-- Records for the task follows --

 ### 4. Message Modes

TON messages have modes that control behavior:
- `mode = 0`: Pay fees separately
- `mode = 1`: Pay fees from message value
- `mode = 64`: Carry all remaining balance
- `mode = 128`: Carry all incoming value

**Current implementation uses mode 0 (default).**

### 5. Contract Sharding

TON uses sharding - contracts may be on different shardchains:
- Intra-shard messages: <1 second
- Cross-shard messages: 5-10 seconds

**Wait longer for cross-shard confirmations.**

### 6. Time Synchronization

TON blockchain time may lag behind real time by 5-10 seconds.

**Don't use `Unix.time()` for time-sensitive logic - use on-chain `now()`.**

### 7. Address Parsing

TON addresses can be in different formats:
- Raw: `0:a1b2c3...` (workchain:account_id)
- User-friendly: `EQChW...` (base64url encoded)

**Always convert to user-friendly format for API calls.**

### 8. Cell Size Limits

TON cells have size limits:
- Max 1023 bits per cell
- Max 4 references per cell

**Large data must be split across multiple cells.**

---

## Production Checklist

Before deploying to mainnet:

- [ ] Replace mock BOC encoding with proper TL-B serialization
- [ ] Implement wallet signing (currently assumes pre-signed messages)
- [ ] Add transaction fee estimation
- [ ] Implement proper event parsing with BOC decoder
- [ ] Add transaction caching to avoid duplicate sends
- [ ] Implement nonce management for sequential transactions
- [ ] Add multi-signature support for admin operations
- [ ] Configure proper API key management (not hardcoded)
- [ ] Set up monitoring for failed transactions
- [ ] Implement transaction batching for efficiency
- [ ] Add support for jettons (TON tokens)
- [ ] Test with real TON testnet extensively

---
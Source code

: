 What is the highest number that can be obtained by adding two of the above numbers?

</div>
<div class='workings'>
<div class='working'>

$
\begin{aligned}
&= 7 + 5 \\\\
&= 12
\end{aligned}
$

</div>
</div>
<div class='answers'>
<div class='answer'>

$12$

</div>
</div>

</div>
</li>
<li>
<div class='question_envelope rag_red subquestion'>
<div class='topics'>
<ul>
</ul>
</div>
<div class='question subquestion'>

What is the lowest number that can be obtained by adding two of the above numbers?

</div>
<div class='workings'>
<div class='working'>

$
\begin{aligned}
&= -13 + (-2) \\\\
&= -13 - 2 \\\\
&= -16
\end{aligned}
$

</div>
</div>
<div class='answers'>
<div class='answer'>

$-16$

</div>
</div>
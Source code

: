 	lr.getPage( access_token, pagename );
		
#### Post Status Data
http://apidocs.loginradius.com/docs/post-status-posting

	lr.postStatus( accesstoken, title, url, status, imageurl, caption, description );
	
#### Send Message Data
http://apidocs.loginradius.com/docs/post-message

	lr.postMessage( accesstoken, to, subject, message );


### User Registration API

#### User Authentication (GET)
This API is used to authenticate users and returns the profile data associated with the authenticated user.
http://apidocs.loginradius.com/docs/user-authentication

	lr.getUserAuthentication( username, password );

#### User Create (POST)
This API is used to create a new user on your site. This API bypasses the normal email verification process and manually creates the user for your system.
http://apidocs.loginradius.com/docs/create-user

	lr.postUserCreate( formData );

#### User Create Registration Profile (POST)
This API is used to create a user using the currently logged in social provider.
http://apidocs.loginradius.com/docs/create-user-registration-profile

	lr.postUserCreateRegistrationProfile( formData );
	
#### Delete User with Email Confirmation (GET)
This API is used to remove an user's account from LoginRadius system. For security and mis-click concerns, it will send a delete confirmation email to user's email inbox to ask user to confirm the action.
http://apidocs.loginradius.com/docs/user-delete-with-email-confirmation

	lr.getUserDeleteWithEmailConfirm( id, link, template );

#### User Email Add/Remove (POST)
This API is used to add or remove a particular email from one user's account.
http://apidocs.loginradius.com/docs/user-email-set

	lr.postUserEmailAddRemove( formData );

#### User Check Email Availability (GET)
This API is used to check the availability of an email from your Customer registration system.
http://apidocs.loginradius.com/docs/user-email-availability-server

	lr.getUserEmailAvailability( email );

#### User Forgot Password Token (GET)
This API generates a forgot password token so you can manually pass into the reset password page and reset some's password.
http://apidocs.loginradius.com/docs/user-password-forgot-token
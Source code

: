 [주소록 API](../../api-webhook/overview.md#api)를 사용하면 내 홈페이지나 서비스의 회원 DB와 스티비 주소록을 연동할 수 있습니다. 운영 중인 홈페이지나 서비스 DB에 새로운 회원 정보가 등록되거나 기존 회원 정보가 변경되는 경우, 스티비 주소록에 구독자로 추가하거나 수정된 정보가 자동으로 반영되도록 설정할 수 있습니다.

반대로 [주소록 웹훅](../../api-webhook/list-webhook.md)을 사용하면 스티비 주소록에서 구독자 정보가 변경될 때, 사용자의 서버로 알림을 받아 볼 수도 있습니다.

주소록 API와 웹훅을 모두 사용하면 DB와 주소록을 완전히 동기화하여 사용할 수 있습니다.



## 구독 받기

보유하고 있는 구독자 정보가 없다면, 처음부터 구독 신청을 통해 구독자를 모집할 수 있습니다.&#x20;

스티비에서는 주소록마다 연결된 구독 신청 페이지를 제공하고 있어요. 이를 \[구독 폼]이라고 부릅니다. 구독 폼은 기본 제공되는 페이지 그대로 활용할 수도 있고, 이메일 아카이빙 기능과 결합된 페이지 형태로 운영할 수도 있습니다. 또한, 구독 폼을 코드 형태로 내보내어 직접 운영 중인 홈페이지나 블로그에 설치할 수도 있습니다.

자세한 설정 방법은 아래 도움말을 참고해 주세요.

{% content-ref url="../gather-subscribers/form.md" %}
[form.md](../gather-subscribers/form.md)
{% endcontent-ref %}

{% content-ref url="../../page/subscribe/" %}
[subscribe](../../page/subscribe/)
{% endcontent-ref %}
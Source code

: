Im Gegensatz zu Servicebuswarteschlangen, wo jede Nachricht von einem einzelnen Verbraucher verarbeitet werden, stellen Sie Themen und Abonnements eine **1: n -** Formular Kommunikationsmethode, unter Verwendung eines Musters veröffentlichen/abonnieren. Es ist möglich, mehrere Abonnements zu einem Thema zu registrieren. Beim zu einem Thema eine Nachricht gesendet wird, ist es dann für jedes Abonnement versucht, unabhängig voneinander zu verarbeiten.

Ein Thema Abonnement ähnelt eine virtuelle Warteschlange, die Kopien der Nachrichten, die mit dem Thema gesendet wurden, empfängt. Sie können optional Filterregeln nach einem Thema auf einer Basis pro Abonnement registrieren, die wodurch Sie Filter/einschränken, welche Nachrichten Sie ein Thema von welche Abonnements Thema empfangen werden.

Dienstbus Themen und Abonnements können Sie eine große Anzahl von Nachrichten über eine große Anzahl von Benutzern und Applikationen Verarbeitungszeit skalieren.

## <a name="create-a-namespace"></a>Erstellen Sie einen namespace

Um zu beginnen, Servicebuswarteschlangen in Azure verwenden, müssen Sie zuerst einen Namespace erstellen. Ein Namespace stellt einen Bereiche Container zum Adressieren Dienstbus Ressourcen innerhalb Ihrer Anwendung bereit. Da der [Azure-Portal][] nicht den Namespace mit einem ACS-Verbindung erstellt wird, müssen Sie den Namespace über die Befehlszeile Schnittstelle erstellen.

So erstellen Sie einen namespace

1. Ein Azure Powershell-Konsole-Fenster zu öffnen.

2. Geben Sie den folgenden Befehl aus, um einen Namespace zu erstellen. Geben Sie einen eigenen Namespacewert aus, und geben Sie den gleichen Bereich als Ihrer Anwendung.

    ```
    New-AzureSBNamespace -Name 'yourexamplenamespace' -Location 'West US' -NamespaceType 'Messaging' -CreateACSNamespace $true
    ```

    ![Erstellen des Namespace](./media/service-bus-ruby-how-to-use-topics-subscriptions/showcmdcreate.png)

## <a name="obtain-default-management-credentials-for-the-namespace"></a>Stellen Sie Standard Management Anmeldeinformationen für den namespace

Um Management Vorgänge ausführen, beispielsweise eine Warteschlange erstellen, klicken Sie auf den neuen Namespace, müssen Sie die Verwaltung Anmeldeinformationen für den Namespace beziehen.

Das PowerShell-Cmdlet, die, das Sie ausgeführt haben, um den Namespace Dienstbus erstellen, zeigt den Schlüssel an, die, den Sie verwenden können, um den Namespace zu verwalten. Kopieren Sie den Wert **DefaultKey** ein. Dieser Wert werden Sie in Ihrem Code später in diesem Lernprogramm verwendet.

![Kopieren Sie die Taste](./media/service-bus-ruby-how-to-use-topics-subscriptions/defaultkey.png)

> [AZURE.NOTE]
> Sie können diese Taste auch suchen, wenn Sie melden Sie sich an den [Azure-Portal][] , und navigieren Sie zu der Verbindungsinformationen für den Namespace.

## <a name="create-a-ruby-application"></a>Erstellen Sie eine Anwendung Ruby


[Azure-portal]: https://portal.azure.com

-- Records for the task concluded --

— What to produce —
Write out exactly, and only, each line from the one with "für den Namespace." down to the last line of the records above.

— Answer to the exercise —
> Sie können diese Taste auch suchen, wenn Sie melden Sie sich an den [Azure-Portal][] , und navigieren Sie zu der Verbindungsinformationen für den Namespace.

## <a name="create-a-ruby-application"></a>Erstellen Sie eine Anwendung Ruby


[Azure-portal]: https://portal.azure.com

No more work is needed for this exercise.